**Problem to solve**
All entries are to be reproduced exactly; the pictures are to be omitted.

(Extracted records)

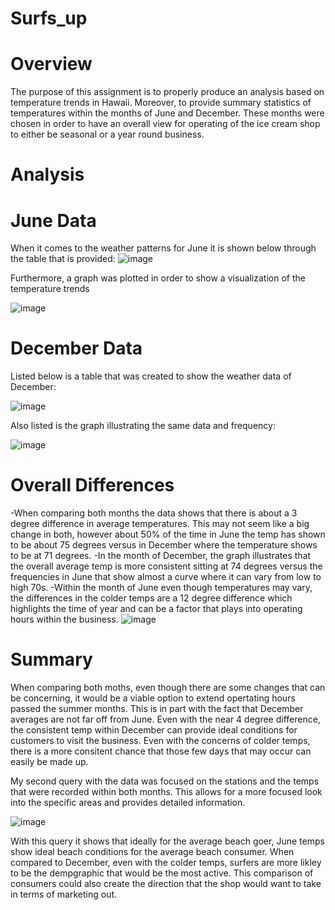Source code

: # Surfs_up

# Overview
  The purpose of this assignment is to properly produce an analysis based on temperature trends in Hawaii. Moreover, to provide summary statistics 
  of temperatures within the months of June and December. These months were chosen in order to have an overall view for operating of the ice cream shop
  to either be seasonal or a year round business. 
  
# Analysis
  # June Data
  When it comes to the weather patterns for June it is shown below through the table that is provided:
  ![image](https://user-images.githubusercontent.com/101299252/173252502-e8522d0a-05d7-49d2-84d3-f622d99d3a1c.png)
 
 Furthermore, a graph was plotted in order to show a visualization of the temperature trends
 
 ![image](https://user-images.githubusercontent.com/101299252/173252548-2384c489-d351-43a3-8f1d-4816f0fd496c.png)

  # December Data
  Listed below is a table that was created to show the weather data of December:
 
 ![image](https://user-images.githubusercontent.com/101299252/173252590-cb16d316-ff99-4e0c-be4d-df7889d60203.png)
 
 Also listed is the graph illustrating the same data and frequency:
 
 ![image](https://user-images.githubusercontent.com/101299252/173252628-e2622d88-bb84-4eab-8964-a86f5537ce71.png)

  # Overall Differences
  -When comparing both months the data shows that there is about a 3 degree difference in average temperatures. This may not seem like a big change in both, however
  about 50% of the time in June the temp has shown to be about 75 degrees versus in December where the temperature shows to be at 71 degrees. 
  -In the month of December, the graph illustrates that the overall average temp is more consistent sitting at 74 degrees versus the frequencies in June that show almost 
  a curve where it can vary from low to high 70s.
  -Within the month of June even though temperatures may vary, the differences in the colder temps are a 12 degree difference which highlights the time of year and 
  can be a factor that plays into operating hours within the business.
  ![image](https://user-images.githubusercontent.com/101299252/173252891-e6a5d1ac-2314-4f0f-b8cb-91ac619c19ad.png)

 # Summary
  When comparing both moths, even though there are some changes that can be concerning, it would be a viable option to extend opertating hours passed the summer 
  months.
  This is in part with the fact that December averages are not far off from June. Even with the near 4 degree difference, the consistent temp within December can 
  provide ideal conditions for customers to visit the business. Even with the concerns of colder temps, there is a more consitent chance that those few days that may 
  occur can easily be made up.
 
  My second query with the data was focused on the stations and the temps that were recorded within both months. This allows for a more focused look into the specific 
  areas and provides detailed information. 
  
  ![image](https://user-images.githubusercontent.com/101299252/173253110-d4feff37-9e50-40f4-a9b6-8edf31965e63.png)
  
  With this query it shows that ideally for the average beach goer, June temps show ideal beach conditions for the average beach consumer. When compared to December,
  even with the colder temps, surfers are more likley to be the dempgraphic that would be the most active. This comparison of consumers could also create the direction 
  that the shop would want to take in terms of marketing out. 
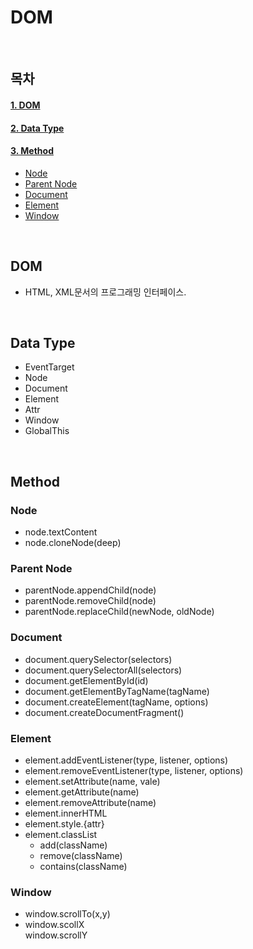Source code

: # DOM

<br>

## 목차

#### [1. DOM](#DOM)

#### [2. Data Type](#Data-Type)

#### [3. Method](#Method)

- [Node](#Node)
- [Parent Node](#Parent-Node)
- [Document](#Document)
- [Element](#Element)
- [Window](#Window)

<br>

## DOM

- HTML, XML문서의 프로그래밍 인터페이스.

<br>

## Data Type

- EventTarget
- Node
- Document
- Element
- Attr
- Window
- GlobalThis

<br>

## Method

### Node

- node.textContent
- node.cloneNode(deep)

### Parent Node

- parentNode.appendChild(node)
- parentNode.removeChild(node)
- parentNode.replaceChild(newNode, oldNode)

### Document

- document.querySelector(selectors)
- document.querySelectorAll(selectors)
- document.getElementById(id)
- document.getElementByTagName(tagName)
- document.createElement(tagName, options)
- document.createDocumentFragment()

### Element

- element.addEventListener(type, listener, options)
- element.removeEventListener(type, listener, options)
- element.setAttribute(name, vale)
- element.getAttribute(name)
- element.removeAttribute(name)
- element.innerHTML
- element.style.{attr}
- element.classList
  - add(className)
  - remove(className)
  - contains(className)

### Window

- window.scrollTo(x,y)
- window.scollX  
  window.scrollY
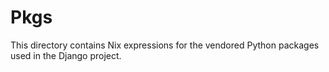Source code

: # Pkgs

This directory contains Nix expressions for the vendored Python packages used in the Django project.
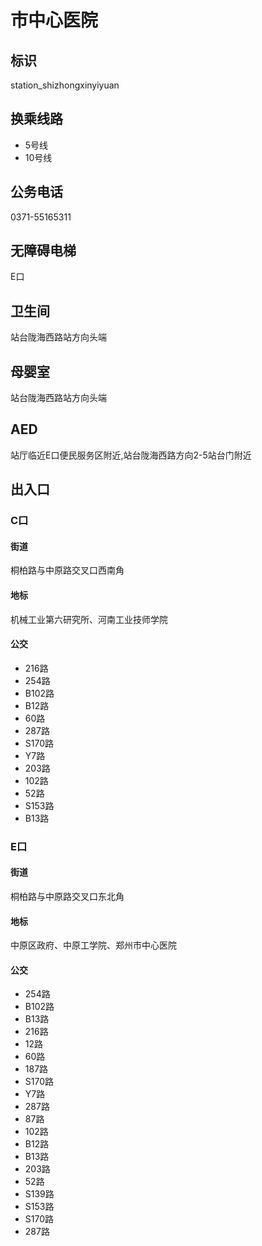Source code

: # 市中心医院

## 标识

station_shizhongxinyiyuan

## 换乘线路

- 5号线
- 10号线

## 公务电话

0371-55165311

## 无障碍电梯

E口

## 卫生间

站台陇海西路站方向头端

## 母婴室

站台陇海西路站方向头端

## AED

站厅临近E口便民服务区附近,站台陇海西路方向2-5站台门附近

## 出入口

### C口

#### 街道

桐柏路与中原路交叉口西南角

#### 地标

机械工业第六研究所、河南工业技师学院

#### 公交

- 216路
- 254路
- B102路
- B12路
- 60路
- 287路
- S170路
- Y7路
- 203路
- 102路
- 52路
- S153路
- B13路

### E口

#### 街道

桐柏路与中原路交叉口东北角

#### 地标

中原区政府、中原工学院、郑州市中心医院

#### 公交

- 254路
- B102路
- B13路
- 216路
- 12路
- 60路
- 187路
- S170路
- Y7路
- 287路
- 87路
- 102路
- B12路
- B13路
- 203路
- 52路
- S139路
- S153路
- S170路
- 287路

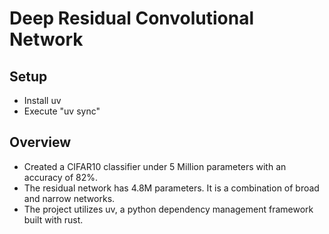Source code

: # Deep Residual Convolutional Network

## Setup

- Install uv
- Execute "uv sync"

## Overview

- Created a CIFAR10 classifier under 5 Million parameters with an accuracy of 82%.
- The residual network has 4.8M parameters. It is a combination of broad and narrow networks.
- The project utilizes uv, a python dependency management framework built with rust.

**Exercise solution**
Source code

: # Surfs_up

# Overview
  The purpose of this assignment is to properly produce an analysis based on temperature trends in Hawaii. Moreover, to provide summary statistics 
  of temperatures within the months of June and December. These months were chosen in order to have an overall view for operating of the ice cream shop
  to either be seasonal or a year round business. 
  
# Analysis
  # June Data
  When it comes to the weather patterns for June it is shown below through the table that is provided:
  ![image](https://user-images.githubusercontent.com/101299252/173252502-e8522d0a-05d7-49d2-84d3-f622d99d3a1c.png)
 
 Furthermore, a graph was plotted in order to show a visualization of the temperature trends
 
 ![image](https://user-images.githubusercontent.com/101299252/173252548-2384c489-d351-43a3-8f1d-4816f0fd496c.png)

  # December Data
  Listed below is a table that was created to show the weather data of December:
 
 ![image](https://user-images.githubusercontent.com/101299252/173252590-cb16d316-ff99-4e0c-be4d-df7889d60203.png)
 
 Also listed is the graph illustrating the same data and frequency:
 
 ![image](https://user-images.githubusercontent.com/101299252/173252628-e2622d88-bb84-4eab-8964-a86f5537ce71.png)

  # Overall Differences
  -When comparing both months the data shows that there is about a 3 degree difference in average temperatures. This may not seem like a big change in both, however
  about 50% of the time in June the temp has shown to be about 75 degrees versus in December where the temperature shows to be at 71 degrees. 
  -In the month of December, the graph illustrates that the overall average temp is more consistent sitting at 74 degrees versus the frequencies in June that show almost 
  a curve where it can vary from low to high 70s.
  -Within the month of June even though temperatures may vary, the differences in the colder temps are a 12 degree difference which highlights the time of year and 
  can be a factor that plays into operating hours within the business.
  ![image](https://user-images.githubusercontent.com/101299252/173252891-e6a5d1ac-2314-4f0f-b8cb-91ac619c19ad.png)

 # Summary
  When comparing both moths, even though there are some changes that can be concerning, it would be a viable option to extend opertating hours passed the summer 
  months.
  This is in part with the fact that December averages are not far off from June. Even with the near 4 degree difference, the consistent temp within December can 
  provide ideal conditions for customers to visit the business. Even with the concerns of colder temps, there is a more consitent chance that those few days that may 
  occur can easily be made up.
 
  My second query with the data was focused on the stations and the temps that were recorded within both months. This allows for a more focused look into the specific 
  areas and provides detailed information. 
  
  ![image](https://user-images.githubusercontent.com/101299252/173253110-d4feff37-9e50-40f4-a9b6-8edf31965e63.png)
  
  With this query it shows that ideally for the average beach goer, June temps show ideal beach conditions for the average beach consumer. When compared to December,
  even with the colder temps, surfers are more likley to be the dempgraphic that would be the most active. This comparison of consumers could also create the direction 
  that the shop would want to take in terms of marketing out. 
Source code

: # DOM

<br>

## 목차

#### [1. DOM](#DOM)

#### [2. Data Type](#Data-Type)

#### [3. Method](#Method)

- [Node](#Node)
- [Parent Node](#Parent-Node)
- [Document](#Document)
- [Element](#Element)
- [Window](#Window)

<br>

## DOM

- HTML, XML문서의 프로그래밍 인터페이스.

<br>

## Data Type

- EventTarget
- Node
- Document
- Element
- Attr
- Window
- GlobalThis

<br>

## Method

### Node

- node.textContent
- node.cloneNode(deep)

### Parent Node

- parentNode.appendChild(node)
- parentNode.removeChild(node)
- parentNode.replaceChild(newNode, oldNode)

### Document

- document.querySelector(selectors)
- document.querySelectorAll(selectors)
- document.getElementById(id)
- document.getElementByTagName(tagName)
- document.createElement(tagName, options)
- document.createDocumentFragment()

### Element

- element.addEventListener(type, listener, options)
- element.removeEventListener(type, listener, options)
- element.setAttribute(name, vale)
- element.getAttribute(name)
- element.removeAttribute(name)
- element.innerHTML
- element.style.{attr}
- element.classList
  - add(className)
  - remove(className)
  - contains(className)

### Window

- window.scrollTo(x,y)
- window.scollX  
  window.scrollY
Source code

: # Pkgs

This directory contains Nix expressions for the vendored Python packages used in the Django project.
Source code

: # 市中心医院

## 标识

station_shizhongxinyiyuan

## 换乘线路

- 5号线
- 10号线

## 公务电话

0371-55165311

## 无障碍电梯

E口

## 卫生间

站台陇海西路站方向头端

## 母婴室

站台陇海西路站方向头端

## AED

站厅临近E口便民服务区附近,站台陇海西路方向2-5站台门附近

## 出入口

### C口

#### 街道

桐柏路与中原路交叉口西南角

#### 地标

机械工业第六研究所、河南工业技师学院

#### 公交

- 216路
- 254路
- B102路
- B12路
- 60路
- 287路
- S170路
- Y7路
- 203路
- 102路
- 52路
- S153路
- B13路

### E口

#### 街道

桐柏路与中原路交叉口东北角

#### 地标

中原区政府、中原工学院、郑州市中心医院

#### 公交

- 254路
- B102路
- B13路
- 216路
- 12路
- 60路
- 187路
- S170路
- Y7路
- 287路
- 87路
- 102路
- B12路
- B13路
- 203路
- 52路
- S139路
- S153路
- S170路
- 287路

Source code

: # Deep Residual Convolutional Network

## Setup

- Install uv
- Execute "uv sync"

## Overview

- Created a CIFAR10 classifier under 5 Million parameters with an accuracy of 82%.
- The residual network has 4.8M parameters. It is a combination of broad and narrow networks.
- The project utilizes uv, a python dependency management framework built with rust.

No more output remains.